The first book of its kind,
Resilience and Palliative Care- Achievement in Adversity takes the increasing international literature on resilience and applies it to palliative and end of life care. The book offers an overview of all key aspects of palliative care, presented through a resilience
perspective. Why do some patients and families break down whilst others surmount the challenges facing them? What interventions strengthen individual, family and community coping? This book aims to facilitate change with people facing the crisis of death, dying and bereavement. Much of the
existing literature has focused on risk, problems and vulnerability, but this emerging concept of resilience focuses on strengths and possibilities.
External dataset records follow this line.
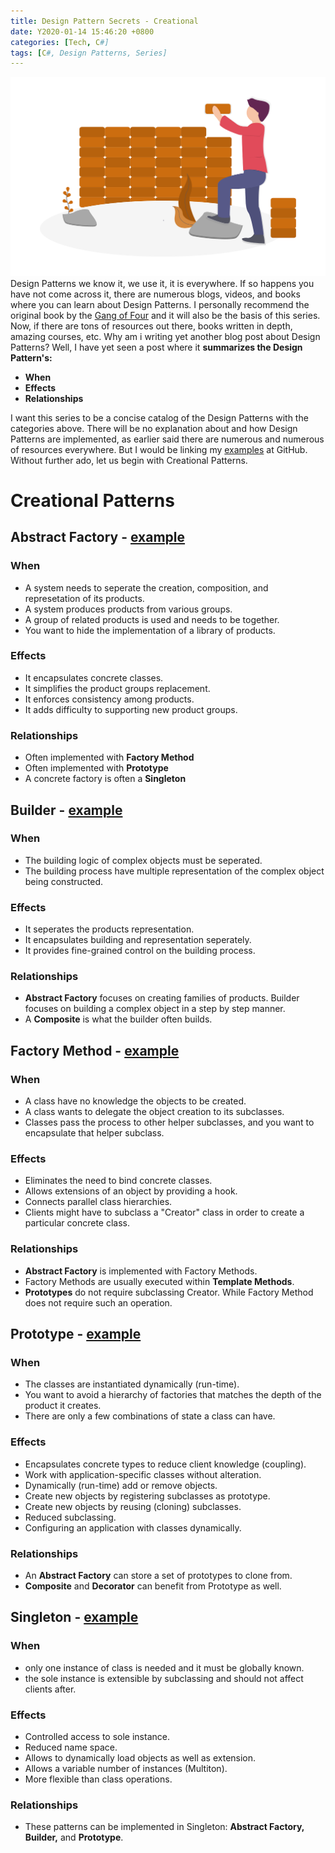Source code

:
 ```yaml
---
title: Design Pattern Secrets - Creational
date: Y2020-01-14 15:46:20 +0800
categories: [Tech, C#]
tags: [C#, Design Patterns, Series]
---
```


![Building Blocks](/assets/img/building-blocks.png)
Design Patterns we know it, we use it, it is everywhere. If so happens you have not come across it, there are numerous blogs, videos, and books where you can learn about Design Patterns. I personally recommend the original book by the [Gang of Four](https://www.amazon.com/Design-Patterns-Elements-Reusable-Object-Oriented/dp/0201633612) and it will also be the basis of this series. Now, if there are tons of resources out there, books written in depth, amazing courses, etc. Why am i writing yet another blog post about Design Patterns? Well, I have yet seen a post where it __summarizes the Design Pattern's:__
- __When__
- __Effects__
- __Relationships__

I want this series to be a concise catalog of the Design Patterns with the categories above. There will be no explanation about and how Design Patterns are implemented, as earlier said there are numerous and numerous of resources everywhere. But I would be linking my [examples](http://github.com/ianescober/designpatterns) at GitHub. Without further ado, let us begin with Creational Patterns.

# Creational Patterns
## Abstract Factory - [example](https://github.com/IanEscober/DesignPatterns/tree/master/src/AbstractFactory)
### When
- A system needs to seperate the creation, composition, and represetation of its products.
- A system produces products from various groups.
- A group of related products is used and needs to be together.
- You want to hide the implementation of a library of products.
### Effects
- It encapsulates concrete classes.
- It simplifies the product groups replacement.
- It enforces consistency among products.
- It adds difficulty to supporting new product groups.

### Relationships
- Often implemented with __Factory Method__
- Often implemented with __Prototype__
- A concrete factory is often a __Singleton__

## Builder - [example](https://github.com/IanEscober/DesignPatterns/tree/master/src/Builder)
### When
- The building logic of complex objects must be seperated.
- The building process have multiple representation of the complex object being constructed.
### Effects
- It seperates the products representation.
- It encapsulates building and representation seperately.
- It provides fine-grained control on the building process.
### Relationships
- __Abstract Factory__ focuses on creating families of products. Builder focuses on building a complex object in a step by step manner.
- A __Composite__ is what the builder often builds.

## Factory Method - [example](https://github.com/IanEscober/DesignPatterns/tree/master/src/FactoryMethod)
### When
- A class have no knowledge the objects to be created.
- A class wants to delegate the object creation to its subclasses.
- Classes pass the process to other helper subclasses, and you want to encapsulate that helper subclass.
### Effects
- Eliminates the need to bind concrete classes.
- Allows extensions of an object by providing a hook.
- Connects parallel class hierarchies.
- Clients might have to subclass a "Creator" class in order to create a particular concrete class.
### Relationships
- __Abstract Factory__ is implemented with Factory Methods.
- Factory Methods are usually executed within __Template Methods__.
- __Prototypes__ do not require subclassing Creator. While Factory Method does not require such an operation.

## Prototype - [example](https://github.com/IanEscober/DesignPatterns/tree/master/src/Prototype)
### When
- The classes are instantiated dynamically (run-time).
- You want to avoid a hierarchy of factories that matches the depth of the product it creates.
- There are only a few combinations of state a class can have.
### Effects
- Encapsulates concrete types to reduce client knowledge (coupling).
- Work with application-specific classes without alteration.
- Dynamically (run-time) add or remove objects.
- Create new objects by registering subclasses as prototype. 
- Create new objects by reusing (cloning) subclasses. 
- Reduced subclassing.
- Configuring an application with classes dynamically.
### Relationships
- An __Abstract Factory__ can store a set of prototypes to clone from.
- __Composite__ and __Decorator__ can benefit from Prototype as well.

## Singleton - [example](https://github.com/IanEscober/DesignPatterns/tree/master/src/Singleton)
### When
- only one instance of class is needed and it must be globally known.
- the sole instance is extensible by subclassing and should not affect clients after.  
### Effects
- Controlled access to sole instance.
- Reduced name space.
- Allows to dynamically load objects as well as extension.
- Allows a variable number of instances (Multiton).
- More flexible than class operations.
### Relationships
- These patterns can be implemented in Singleton: __Abstract Factory, Builder,__ and __Prototype__.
The 'total pain, ' 'total care' approach pioneered by Dame Cicely Saunders and St. Christopher's Hospice now needs reinterpreting in the light of changing contexts and challenges. The realities of demographic change and resource-constrained health and social care environments have generated an
increasingly risk focused approach to service delivery. A narrowly medicalized approach has inevitable limitations; professional care alone will be unable to meet need and demand in the face of ageing populations, changing patterns of illness and the need for equity. The resilience approach offers
a counterbalance that harnesses the strengths of individuals and the communities in which they live and in which most of their dying will take place. Resilience thinking emphasizes the importance of public health and creates a partnership between patients, professionals and community structures,
seeking to build community capacity and to deliver a preventive health care that will leave future generations less afraid of the dying and bereavement that will confront all of us.
This book offers insights into how, at all levels of planning and delivering palliative care, there is the the opportunity to maximize coping, build an infrastructure for self-help, and increase the capacity of strengthened teams and organizations.